Linear regression Flashcards
SSR, MSR, R SQ
How to quantify the quality of a model and its predictions?
By calculating Sum of Squared Residuals.
How do you calculate the sum of squared residuals?
- First calculate the residuals by finding the differences between observed and predicted values.
- Then square the residuals and sum up the squared residuals.

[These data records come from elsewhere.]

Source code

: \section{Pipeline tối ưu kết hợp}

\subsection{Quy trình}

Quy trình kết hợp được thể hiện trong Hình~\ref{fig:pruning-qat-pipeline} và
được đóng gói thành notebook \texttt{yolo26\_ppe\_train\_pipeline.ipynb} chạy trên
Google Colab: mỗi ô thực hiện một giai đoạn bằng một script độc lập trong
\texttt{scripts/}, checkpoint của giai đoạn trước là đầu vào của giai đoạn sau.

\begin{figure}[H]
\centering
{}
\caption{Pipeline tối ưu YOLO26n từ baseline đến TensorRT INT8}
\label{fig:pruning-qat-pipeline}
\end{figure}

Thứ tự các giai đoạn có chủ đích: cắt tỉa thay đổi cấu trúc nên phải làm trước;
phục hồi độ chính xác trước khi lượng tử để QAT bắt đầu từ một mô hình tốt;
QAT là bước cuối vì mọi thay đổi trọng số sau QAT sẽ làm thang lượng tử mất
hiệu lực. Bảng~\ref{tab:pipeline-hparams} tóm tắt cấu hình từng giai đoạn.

Sum of squared residuals formula
SSR = Sigma(observed - predicted) ** 2
What kind of models can we apply SSR
All kinds of models - linear or curve
How do we calculate the residuals - vertical or perpendicular distance to the model
By calculating the vertical distance
Perpendicular distance to the model is also called as
Shortest distance.
Why do we use vertical distance instead of the shortest distance
Since the perpendicular or the shortest distance doesn’t give the correct values on x
What is the problem of SSR?
SSR is not easy to interpret since it depends on the amount of data we have. For example - For three data points, SSR is 14. For 5 data points, SSR is 22. It doesn’t imply that the second model is worst than first. Higher the data, worse the result. It only tells us that the model with more data has more residuals.
Should SSR be low or high
The smaller the value of SSR, the better the model fits the data. If SSR is zero, the model fits perfectly to the data.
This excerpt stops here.